WHAT YOU WILL DO: Print the listing exactly as it stands, and skip any pictures in it.

INFORMATION GIVEN:
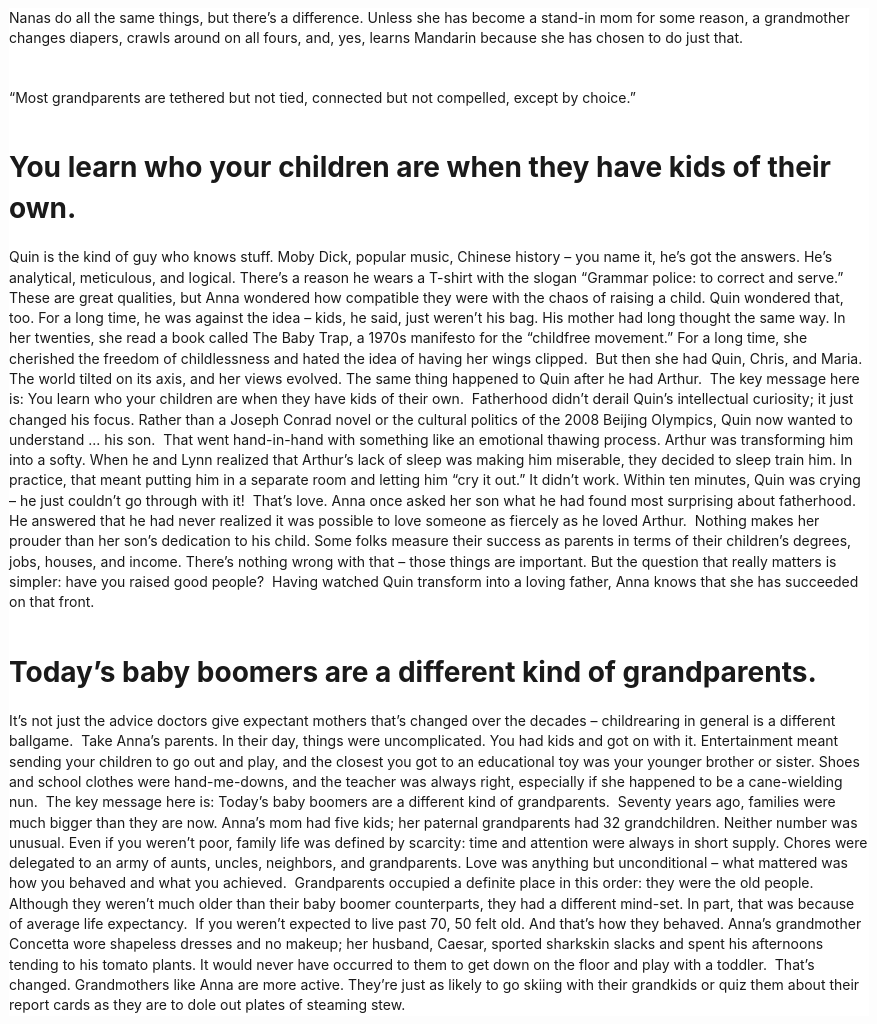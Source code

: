 Nanas do all the same things, but there’s a difference. Unless she has become a stand-in mom for some reason, a grandmother changes diapers, crawls around on all fours, and, yes, learns Mandarin because she has chosen to do just that. 

# 
“Most grandparents are tethered but not tied, connected but not compelled, except by choice.”

# You learn who your children are when they have kids of their own. 
Quin is the kind of guy who knows stuff. Moby Dick, popular music, Chinese history – you name it, he’s got the answers. He’s analytical, meticulous, and logical. There’s a reason he wears a T-shirt with the slogan “Grammar police: to correct and serve.” 
These are great qualities, but Anna wondered how compatible they were with the chaos of raising a child. Quin wondered that, too. For a long time, he was against the idea – kids, he said, just weren’t his bag. His mother had long thought the same way. In her twenties, she read a book called The Baby Trap, a 1970s manifesto for the “childfree movement.” For a long time, she cherished the freedom of childlessness and hated the idea of having her wings clipped. 
But then she had Quin, Chris, and Maria. The world tilted on its axis, and her views evolved. The same thing happened to Quin after he had Arthur. 
The key message here is: You learn who your children are when they have kids of their own. 
Fatherhood didn’t derail Quin’s intellectual curiosity; it just changed his focus. Rather than a Joseph Conrad novel or the cultural politics of the 2008 Beijing Olympics, Quin now wanted to understand ... his son. 
That went hand-in-hand with something like an emotional thawing process. Arthur was transforming him into a softy. When he and Lynn realized that Arthur’s lack of sleep was making him miserable, they decided to sleep train him. In practice, that meant putting him in a separate room and letting him “cry it out.” It didn’t work. Within ten minutes, Quin was crying – he just couldn’t go through with it! 
That’s love. Anna once asked her son what he had found most surprising about fatherhood. He answered that he had never realized it was possible to love someone as fiercely as he loved Arthur. 
Nothing makes her prouder than her son’s dedication to his child. Some folks measure their success as parents in terms of their children’s degrees, jobs, houses, and income. There’s nothing wrong with that – those things are important. But the question that really matters is simpler: have you raised good people? 
Having watched Quin transform into a loving father, Anna knows that she has succeeded on that front.

# Today’s baby boomers are a different kind of grandparents. 
It’s not just the advice doctors give expectant mothers that’s changed over the decades – childrearing in general is a different ballgame. 
Take Anna’s parents. In their day, things were uncomplicated. You had kids and got on with it. Entertainment meant sending your children to go out and play, and the closest you got to an educational toy was your younger brother or sister. Shoes and school clothes were hand-me-downs, and the teacher was always right, especially if she happened to be a cane-wielding nun. 
The key message here is: Today’s baby boomers are a different kind of grandparents. 
Seventy years ago, families were much bigger than they are now. Anna’s mom had five kids; her paternal grandparents had 32 grandchildren. Neither number was unusual. Even if you weren’t poor, family life was defined by scarcity: time and attention were always in short supply. Chores were delegated to an army of aunts, uncles, neighbors, and grandparents. Love was anything but unconditional – what mattered was how you behaved and what you achieved. 
Grandparents occupied a definite place in this order: they were the old people. Although they weren’t much older than their baby boomer counterparts, they had a different mind-set. In part, that was because of average life expectancy. 
If you weren’t expected to live past 70, 50 felt old. And that’s how they behaved. Anna’s grandmother Concetta wore shapeless dresses and no makeup; her husband, Caesar, sported sharkskin slacks and spent his afternoons tending to his tomato plants. It would never have occurred to them to get down on the floor and play with a toddler. 
That’s changed. Grandmothers like Anna are more active. They’re just as likely to go skiing with their grandkids or quiz them about their report cards as they are to dole out plates of steaming stew. 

SOLUTION TO THIS TASK:
Source code

: Nanas do all the same things, but there’s a difference. Unless she has become a stand-in mom for some reason, a grandmother changes diapers, crawls around on all fours, and, yes, learns Mandarin because she has chosen to do just that. 

# 
“Most grandparents are tethered but not tied, connected but not compelled, except by choice.”

# You learn who your children are when they have kids of their own. 
Quin is the kind of guy who knows stuff. Moby Dick, popular music, Chinese history – you name it, he’s got the answers. He’s analytical, meticulous, and logical. There’s a reason he wears a T-shirt with the slogan “Grammar police: to correct and serve.” 
These are great qualities, but Anna wondered how compatible they were with the chaos of raising a child. Quin wondered that, too. For a long time, he was against the idea – kids, he said, just weren’t his bag. His mother had long thought the same way. In her twenties, she read a book called The Baby Trap, a 1970s manifesto for the “childfree movement.” For a long time, she cherished the freedom of childlessness and hated the idea of having her wings clipped. 
But then she had Quin, Chris, and Maria. The world tilted on its axis, and her views evolved. The same thing happened to Quin after he had Arthur. 
The key message here is: You learn who your children are when they have kids of their own. 
Fatherhood didn’t derail Quin’s intellectual curiosity; it just changed his focus. Rather than a Joseph Conrad novel or the cultural politics of the 2008 Beijing Olympics, Quin now wanted to understand ... his son. 
That went hand-in-hand with something like an emotional thawing process. Arthur was transforming him into a softy. When he and Lynn realized that Arthur’s lack of sleep was making him miserable, they decided to sleep train him. In practice, that meant putting him in a separate room and letting him “cry it out.” It didn’t work. Within ten minutes, Quin was crying – he just couldn’t go through with it! 
That’s love. Anna once asked her son what he had found most surprising about fatherhood. He answered that he had never realized it was possible to love someone as fiercely as he loved Arthur. 
Nothing makes her prouder than her son’s dedication to his child. Some folks measure their success as parents in terms of their children’s degrees, jobs, houses, and income. There’s nothing wrong with that – those things are important. But the question that really matters is simpler: have you raised good people? 
Having watched Quin transform into a loving father, Anna knows that she has succeeded on that front.

# Today’s baby boomers are a different kind of grandparents. 
It’s not just the advice doctors give expectant mothers that’s changed over the decades – childrearing in general is a different ballgame. 
Take Anna’s parents. In their day, things were uncomplicated. You had kids and got on with it. Entertainment meant sending your children to go out and play, and the closest you got to an educational toy was your younger brother or sister. Shoes and school clothes were hand-me-downs, and the teacher was always right, especially if she happened to be a cane-wielding nun. 
The key message here is: Today’s baby boomers are a different kind of grandparents. 
Seventy years ago, families were much bigger than they are now. Anna’s mom had five kids; her paternal grandparents had 32 grandchildren. Neither number was unusual. Even if you weren’t poor, family life was defined by scarcity: time and attention were always in short supply. Chores were delegated to an army of aunts, uncles, neighbors, and grandparents. Love was anything but unconditional – what mattered was how you behaved and what you achieved. 
Grandparents occupied a definite place in this order: they were the old people. Although they weren’t much older than their baby boomer counterparts, they had a different mind-set. In part, that was because of average life expectancy. 
If you weren’t expected to live past 70, 50 felt old. And that’s how they behaved. Anna’s grandmother Concetta wore shapeless dresses and no makeup; her husband, Caesar, sported sharkskin slacks and spent his afternoons tending to his tomato plants. It would never have occurred to them to get down on the floor and play with a toddler. 
That’s changed. Grandmothers like Anna are more active. They’re just as likely to go skiing with their grandkids or quiz them about their report cards as they are to dole out plates of steaming stew. 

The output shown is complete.